There are very good reasons that we have these ideals, standards and laws… other than basic morality and civil rights.  The world learned the hard way why torture is a bad thing.  During WWII, there occurred some of the most gruesome fighting, terrorism and torture the world has ever seen.  Governments realized that there needed to be rules of war because when given free reign people do very horrible things to each other.  The history of WWII makes serial killers look like child’s play.  Trust me, we don’t want to see a repeat of WWII.  International laws against torture were created for very very very good reasons.  I can’t emphasize that too much.  Enough said.

Anyways, torture is as anti-Democratic as one can get.  Leave torture to the bad guys and let’s try to retain our moral highground (whatever is left of it).  Some might ask why we should care if our enemies are tortued.  I would respond that history shows us how easily and how quickly a citizen can become an enemy of the state.  If you think it can’t happen to you, you are sadly naive.  Go study some history.

There is always an uneasy truce between violence and Democracy.  Freedom when threatened has to be defended by force.  That is how the US became a Democracy.  But that very same force can easily be turned back against Democracy.  The Founding Fathers  and Americans in general were wary of having a standing army.  After victory, the Continental Army was quickly disbanded except for two remaining regiments to guard the Western frontier and West Point’s arsenal.  What protection was needed was given by state militias.

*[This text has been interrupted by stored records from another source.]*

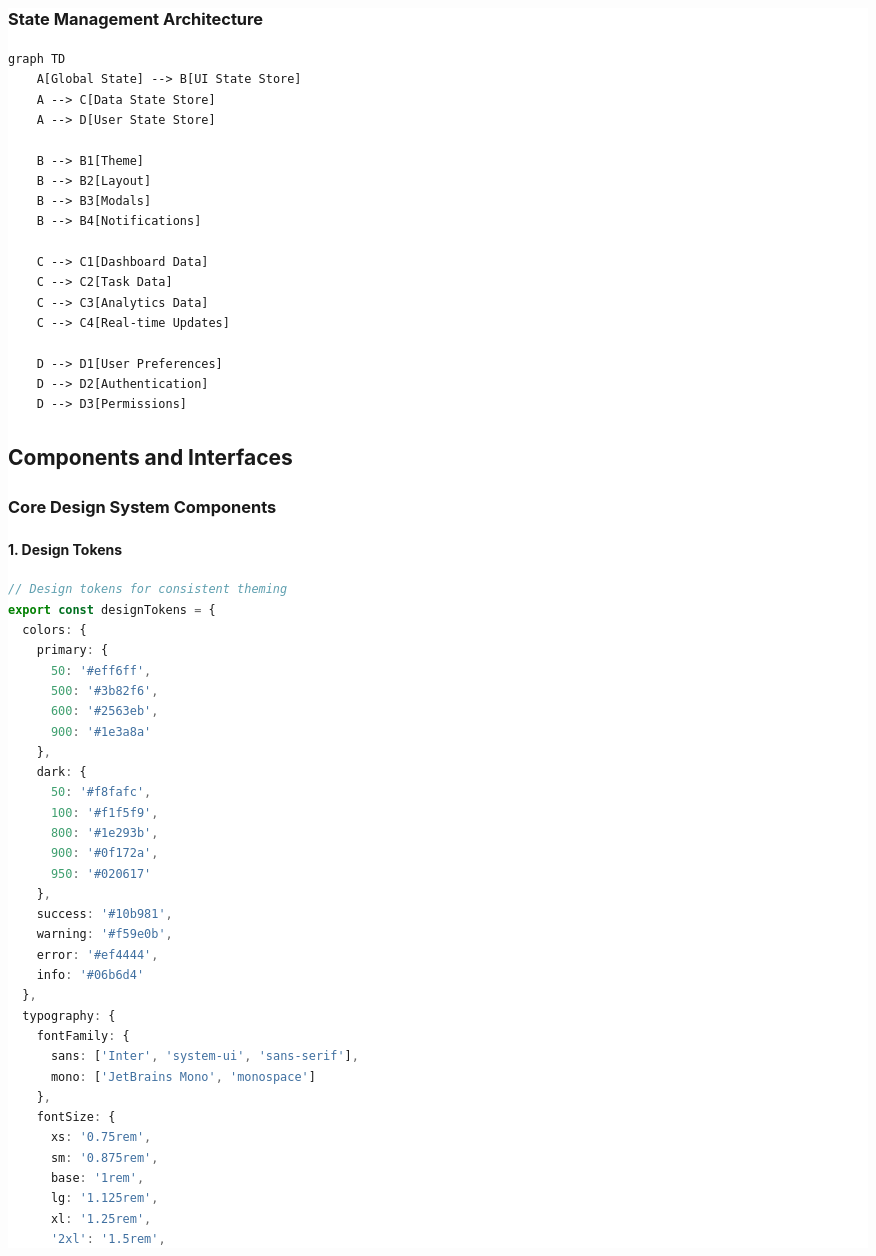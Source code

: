 
### State Management Architecture

```mermaid
graph TD
    A[Global State] --> B[UI State Store]
    A --> C[Data State Store]
    A --> D[User State Store]
    
    B --> B1[Theme]
    B --> B2[Layout]
    B --> B3[Modals]
    B --> B4[Notifications]
    
    C --> C1[Dashboard Data]
    C --> C2[Task Data]
    C --> C3[Analytics Data]
    C --> C4[Real-time Updates]
    
    D --> D1[User Preferences]
    D --> D2[Authentication]
    D --> D3[Permissions]
```

## Components and Interfaces

### Core Design System Components

#### 1. Design Tokens
```typescript
// Design tokens for consistent theming
export const designTokens = {
  colors: {
    primary: {
      50: '#eff6ff',
      500: '#3b82f6',
      600: '#2563eb',
      900: '#1e3a8a'
    },
    dark: {
      50: '#f8fafc',
      100: '#f1f5f9',
      800: '#1e293b',
      900: '#0f172a',
      950: '#020617'
    },
    success: '#10b981',
    warning: '#f59e0b',
    error: '#ef4444',
    info: '#06b6d4'
  },
  typography: {
    fontFamily: {
      sans: ['Inter', 'system-ui', 'sans-serif'],
      mono: ['JetBrains Mono', 'monospace']
    },
    fontSize: {
      xs: '0.75rem',
      sm: '0.875rem',
      base: '1rem',
      lg: '1.125rem',
      xl: '1.25rem',
      '2xl': '1.5rem',
```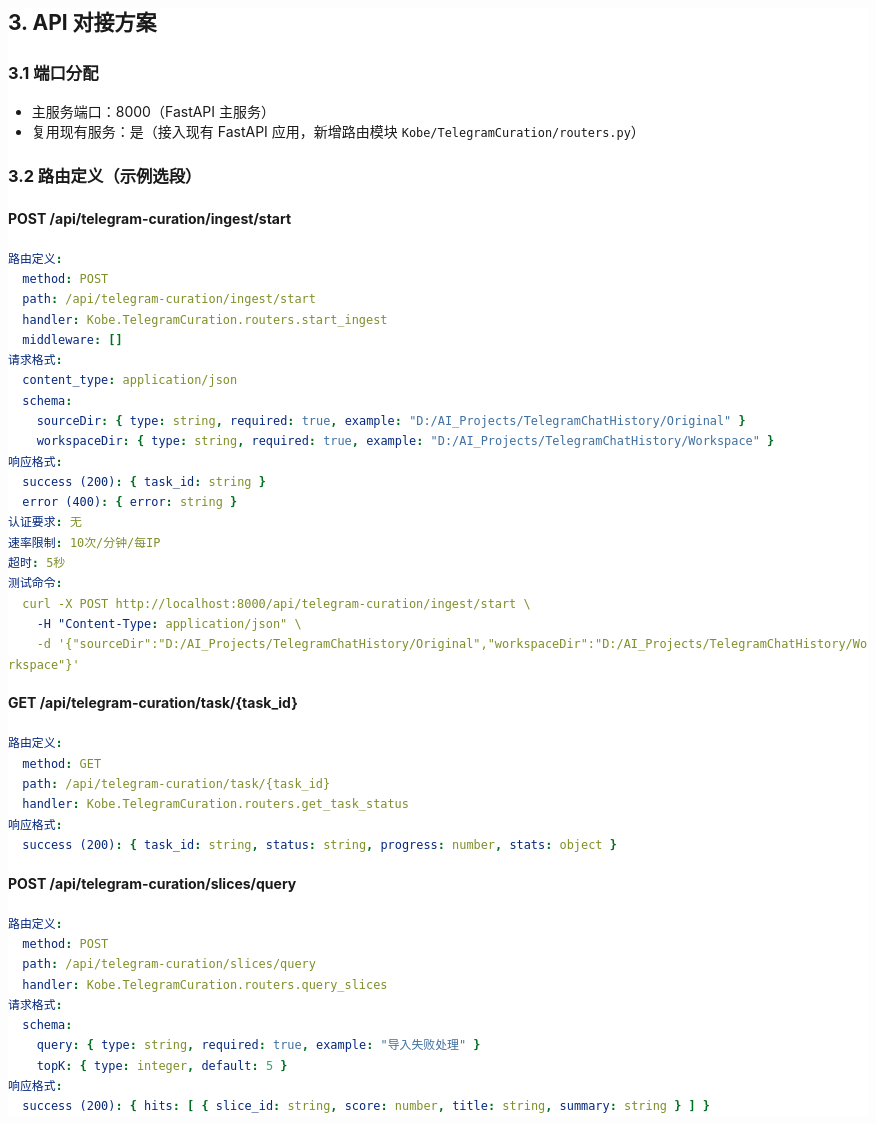 
## 3. API 对接方案

### 3.1 端口分配
- 主服务端口：8000（FastAPI 主服务）
- 复用现有服务：是（接入现有 FastAPI 应用，新增路由模块 `Kobe/TelegramCuration/routers.py`）

### 3.2 路由定义（示例选段）

#### POST /api/telegram-curation/ingest/start
```yaml
路由定义:
  method: POST
  path: /api/telegram-curation/ingest/start
  handler: Kobe.TelegramCuration.routers.start_ingest
  middleware: []
请求格式:
  content_type: application/json
  schema:
    sourceDir: { type: string, required: true, example: "D:/AI_Projects/TelegramChatHistory/Original" }
    workspaceDir: { type: string, required: true, example: "D:/AI_Projects/TelegramChatHistory/Workspace" }
响应格式:
  success (200): { task_id: string }
  error (400): { error: string }
认证要求: 无
速率限制: 10次/分钟/每IP
超时: 5秒
测试命令:
  curl -X POST http://localhost:8000/api/telegram-curation/ingest/start \
    -H "Content-Type: application/json" \
    -d '{"sourceDir":"D:/AI_Projects/TelegramChatHistory/Original","workspaceDir":"D:/AI_Projects/TelegramChatHistory/Workspace"}'
```

#### GET /api/telegram-curation/task/{task_id}
```yaml
路由定义:
  method: GET
  path: /api/telegram-curation/task/{task_id}
  handler: Kobe.TelegramCuration.routers.get_task_status
响应格式:
  success (200): { task_id: string, status: string, progress: number, stats: object }
```

#### POST /api/telegram-curation/slices/query
```yaml
路由定义:
  method: POST
  path: /api/telegram-curation/slices/query
  handler: Kobe.TelegramCuration.routers.query_slices
请求格式:
  schema:
    query: { type: string, required: true, example: "导入失败处理" }
    topK: { type: integer, default: 5 }
响应格式:
  success (200): { hits: [ { slice_id: string, score: number, title: string, summary: string } ] }
```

This would’ve been fine if the country had remained small instead of expanding, but conflicts with Native Americans required re-establishing a standing army.  The standing army served the purpose of Manifest Destiny.  Our country had a vision and everyone better get out of our way.  The standing army was mostly used to establish and defend the ever expanding frontier.  But it was only a few decades after defeating our external enemies that the standing army was turned against internal enemies.  The Civil War gave the Federal government power like never before.  The Libertarian country established by the Founding Fathers was officially ended.  In it’s place, the US government started toying with the idea of international power and in a few decades the US was becoming a player in the game of international war.  We were no longer just defending our freedom but were now extending our power.  Afterall, you can’t just let your standing army sit idle.  When you have power, there is strong allure to find justification for using it.  What good is power if you don’t use it?  The Founding Fathers offered some intelligent answers to that question (here are some of Jefferson’s opinions on the subject of democratic freedom and military power).

The Founding Fathers preferred not to have standing army at all during times of peace, but they were especially against a standing army being entirely under the control of the President.  Because of this, Congress was given the sole power to declare war.  However, you may have noticed that Presidents such as Bush jr have bypassed Congressional oversight by starting wars without having them declared.  Pretty sneaky.  The purpose of Congress is to enforce oversight so this doesn’t happen, and yet Congress willingly bowed down to this usurpation of power.  This is how collective fear combined with powermongering slowly erodes away Democracy.  It’s interesting that Bush jr superficially played the traditional role of the Disinterested Aristocrat who rules by serving the greater good (idealized by the Founding Fathers) all the while gathering power to the presidency and undermining Democratic values.  The ideal of Disinterested Aristocracy (which I wrote about previously) sounds lovely and maybe worked in early America when the Federal government had very little power, but in contemporary politics it has great potential for abuse.

Democracy.  So, what exactly is it?  That is still uncertain to me.  There is a more important question to ask.  What is our Democracy becoming?  What are we collectively becoming?